Vom Taxidepot zur Poker-Legende: Wie Angela Rogan alle Regeln brach
Angela Rogan hielt erstmals mit nur elf Jahren ein Kartenspiel in der Hand – beim Pokern in einem Taxidepot in Belfast. Jahrzehnte später hat sie Mutterschaft, akademische Laufbahn und eine erfolgreiche Pokerkarriere unter einen Hut gebracht – und dabei in einer männlich dominierten Szene Barrieren durchbrochen. Jetzt, nach ihrer Promotion und der Rückkehr an die Spieltische, sorgt sie bereits wieder bei hochdotierten Turnieren für Furore.

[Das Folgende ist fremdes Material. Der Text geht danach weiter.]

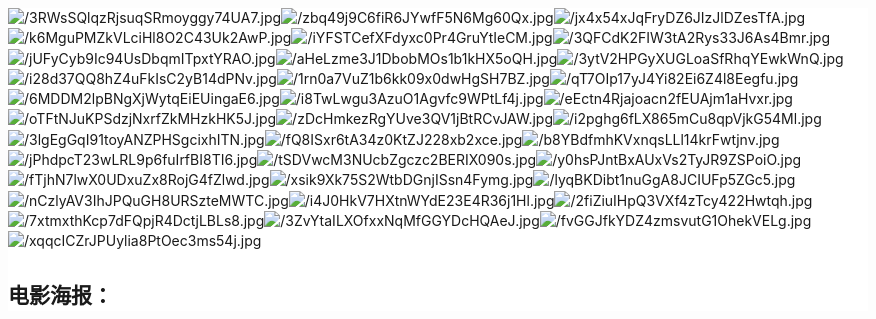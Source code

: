 <img src="https://image.tmdb.org/t/p/original/3RWsSQlqzRjsuqSRmoyggy74UA7.jpg" alt="/3RWsSQlqzRjsuqSRmoyggy74UA7.jpg" title="/3RWsSQlqzRjsuqSRmoyggy74UA7.jpg"><img src="https://image.tmdb.org/t/p/original/zbq49j9C6fiR6JYwfF5N6Mg60Qx.jpg" alt="/zbq49j9C6fiR6JYwfF5N6Mg60Qx.jpg" title="/zbq49j9C6fiR6JYwfF5N6Mg60Qx.jpg"><img src="https://image.tmdb.org/t/p/original/jx4x54xJqFryDZ6JIzJlDZesTfA.jpg" alt="/jx4x54xJqFryDZ6JIzJlDZesTfA.jpg" title="/jx4x54xJqFryDZ6JIzJlDZesTfA.jpg"><img src="https://image.tmdb.org/t/p/original/k6MguPMZkVLciHl8O2C43Uk2AwP.jpg" alt="/k6MguPMZkVLciHl8O2C43Uk2AwP.jpg" title="/k6MguPMZkVLciHl8O2C43Uk2AwP.jpg"><img src="https://image.tmdb.org/t/p/original/iYFSTCefXFdyxc0Pr4GruYtIeCM.jpg" alt="/iYFSTCefXFdyxc0Pr4GruYtIeCM.jpg" title="/iYFSTCefXFdyxc0Pr4GruYtIeCM.jpg"><img src="https://image.tmdb.org/t/p/original/3QFCdK2FIW3tA2Rys33J6As4Bmr.jpg" alt="/3QFCdK2FIW3tA2Rys33J6As4Bmr.jpg" title="/3QFCdK2FIW3tA2Rys33J6As4Bmr.jpg"><img src="https://image.tmdb.org/t/p/original/jUFyCyb9Ic94UsDbqmITpxtYRAO.jpg" alt="/jUFyCyb9Ic94UsDbqmITpxtYRAO.jpg" title="/jUFyCyb9Ic94UsDbqmITpxtYRAO.jpg"><img src="https://image.tmdb.org/t/p/original/aHeLzme3J1DbobMOs1b1kHX5oQH.jpg" alt="/aHeLzme3J1DbobMOs1b1kHX5oQH.jpg" title="/aHeLzme3J1DbobMOs1b1kHX5oQH.jpg"><img src="https://image.tmdb.org/t/p/original/3ytV2HPGyXUGLoaSfRhqYEwkWnQ.jpg" alt="/3ytV2HPGyXUGLoaSfRhqYEwkWnQ.jpg" title="/3ytV2HPGyXUGLoaSfRhqYEwkWnQ.jpg"><img src="https://image.tmdb.org/t/p/original/i28d37QQ8hZ4uFkIsC2yB14dPNv.jpg" alt="/i28d37QQ8hZ4uFkIsC2yB14dPNv.jpg" title="/i28d37QQ8hZ4uFkIsC2yB14dPNv.jpg"><img src="https://image.tmdb.org/t/p/original/1rn0a7VuZ1b6kk09x0dwHgSH7BZ.jpg" alt="/1rn0a7VuZ1b6kk09x0dwHgSH7BZ.jpg" title="/1rn0a7VuZ1b6kk09x0dwHgSH7BZ.jpg"><img src="https://image.tmdb.org/t/p/original/qT7OIp17yJ4Yi82Ei6Z4l8Eegfu.jpg" alt="/qT7OIp17yJ4Yi82Ei6Z4l8Eegfu.jpg" title="/qT7OIp17yJ4Yi82Ei6Z4l8Eegfu.jpg"><img src="https://image.tmdb.org/t/p/original/6MDDM2lpBNgXjWytqEiEUingaE6.jpg" alt="/6MDDM2lpBNgXjWytqEiEUingaE6.jpg" title="/6MDDM2lpBNgXjWytqEiEUingaE6.jpg"><img src="https://image.tmdb.org/t/p/original/i8TwLwgu3AzuO1Agvfc9WPtLf4j.jpg" alt="/i8TwLwgu3AzuO1Agvfc9WPtLf4j.jpg" title="/i8TwLwgu3AzuO1Agvfc9WPtLf4j.jpg"><img src="https://image.tmdb.org/t/p/original/eEctn4Rjajoacn2fEUAjm1aHvxr.jpg" alt="/eEctn4Rjajoacn2fEUAjm1aHvxr.jpg" title="/eEctn4Rjajoacn2fEUAjm1aHvxr.jpg"><img src="https://image.tmdb.org/t/p/original/oTFtNJuKPSdzjNxrfZkMHzkHK5J.jpg" alt="/oTFtNJuKPSdzjNxrfZkMHzkHK5J.jpg" title="/oTFtNJuKPSdzjNxrfZkMHzkHK5J.jpg"><img src="https://image.tmdb.org/t/p/original/zDcHmkezRgYUve3QV1jBtRCvJAW.jpg" alt="/zDcHmkezRgYUve3QV1jBtRCvJAW.jpg" title="/zDcHmkezRgYUve3QV1jBtRCvJAW.jpg"><img src="https://image.tmdb.org/t/p/original/i2pghg6fLX865mCu8qpVjkG54Ml.jpg" alt="/i2pghg6fLX865mCu8qpVjkG54Ml.jpg" title="/i2pghg6fLX865mCu8qpVjkG54Ml.jpg"><img src="https://image.tmdb.org/t/p/original/3lgEgGqI91toyANZPHSgcixhITN.jpg" alt="/3lgEgGqI91toyANZPHSgcixhITN.jpg" title="/3lgEgGqI91toyANZPHSgcixhITN.jpg"><img src="https://image.tmdb.org/t/p/original/fQ8ISxr6tA34z0KtZJ228xb2xce.jpg" alt="/fQ8ISxr6tA34z0KtZJ228xb2xce.jpg" title="/fQ8ISxr6tA34z0KtZJ228xb2xce.jpg"><img src="https://image.tmdb.org/t/p/original/b8YBdfmhKVxnqsLLl14krFwtjnv.jpg" alt="/b8YBdfmhKVxnqsLLl14krFwtjnv.jpg" title="/b8YBdfmhKVxnqsLLl14krFwtjnv.jpg"><img src="https://image.tmdb.org/t/p/original/jPhdpcT23wLRL9p6fuIrfBI8TI6.jpg" alt="/jPhdpcT23wLRL9p6fuIrfBI8TI6.jpg" title="/jPhdpcT23wLRL9p6fuIrfBI8TI6.jpg"><img src="https://image.tmdb.org/t/p/original/tSDVwcM3NUcbZgczc2BERIX090s.jpg" alt="/tSDVwcM3NUcbZgczc2BERIX090s.jpg" title="/tSDVwcM3NUcbZgczc2BERIX090s.jpg"><img src="https://image.tmdb.org/t/p/original/y0hsPJntBxAUxVs2TyJR9ZSPoiO.jpg" alt="/y0hsPJntBxAUxVs2TyJR9ZSPoiO.jpg" title="/y0hsPJntBxAUxVs2TyJR9ZSPoiO.jpg"><img src="https://image.tmdb.org/t/p/original/fTjhN7lwX0UDxuZx8RojG4fZlwd.jpg" alt="/fTjhN7lwX0UDxuZx8RojG4fZlwd.jpg" title="/fTjhN7lwX0UDxuZx8RojG4fZlwd.jpg"><img src="https://image.tmdb.org/t/p/original/xsik9Xk75S2WtbDGnjISsn4Fymg.jpg" alt="/xsik9Xk75S2WtbDGnjISsn4Fymg.jpg" title="/xsik9Xk75S2WtbDGnjISsn4Fymg.jpg"><img src="https://image.tmdb.org/t/p/original/lyqBKDibt1nuGgA8JCIUFp5ZGc5.jpg" alt="/lyqBKDibt1nuGgA8JCIUFp5ZGc5.jpg" title="/lyqBKDibt1nuGgA8JCIUFp5ZGc5.jpg"><img src="https://image.tmdb.org/t/p/original/nCzlyAV3IhJPQuGH8URSzteMWTC.jpg" alt="/nCzlyAV3IhJPQuGH8URSzteMWTC.jpg" title="/nCzlyAV3IhJPQuGH8URSzteMWTC.jpg"><img src="https://image.tmdb.org/t/p/original/i4J0HkV7HXtnWYdE23E4R36j1Hl.jpg" alt="/i4J0HkV7HXtnWYdE23E4R36j1Hl.jpg" title="/i4J0HkV7HXtnWYdE23E4R36j1Hl.jpg"><img src="https://image.tmdb.org/t/p/original/2fiZiuIHpQ3VXf4zTcy422Hwtqh.jpg" alt="/2fiZiuIHpQ3VXf4zTcy422Hwtqh.jpg" title="/2fiZiuIHpQ3VXf4zTcy422Hwtqh.jpg"><img src="https://image.tmdb.org/t/p/original/7xtmxthKcp7dFQpjR4DctjLBLs8.jpg" alt="/7xtmxthKcp7dFQpjR4DctjLBLs8.jpg" title="/7xtmxthKcp7dFQpjR4DctjLBLs8.jpg"><img src="https://image.tmdb.org/t/p/original/3ZvYtaILXOfxxNqMfGGYDcHQAeJ.jpg" alt="/3ZvYtaILXOfxxNqMfGGYDcHQAeJ.jpg" title="/3ZvYtaILXOfxxNqMfGGYDcHQAeJ.jpg"><img src="https://image.tmdb.org/t/p/original/fvGGJfkYDZ4zmsvutG1OhekVELg.jpg" alt="/fvGGJfkYDZ4zmsvutG1OhekVELg.jpg" title="/fvGGJfkYDZ4zmsvutG1OhekVELg.jpg"><img src="https://image.tmdb.org/t/p/original/xqqcICZrJPUylia8PtOec3ms54j.jpg" alt="/xqqcICZrJPUylia8PtOec3ms54j.jpg" title="/xqqcICZrJPUylia8PtOec3ms54j.jpg">

## **电影海报**：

Rogan wuchs mit ungewöhnlichen Pokervarianten wie Railroad, Southern Cross und Big Heart Brag auf, lange bevor Texas Hold’em den Markt eroberte. Anfang der 2000er Jahre gehörte sie zu den wenigen Frauen im Poker und musste sich an den Tischen oft mit Sexismus und Anfeindungen auseinandersetzen. Trotzdem spielte sie weiter – während sie vier Kinder unter fünf Jahren großzog und zwischen Familienpflichten und Turnierreisen pendelte.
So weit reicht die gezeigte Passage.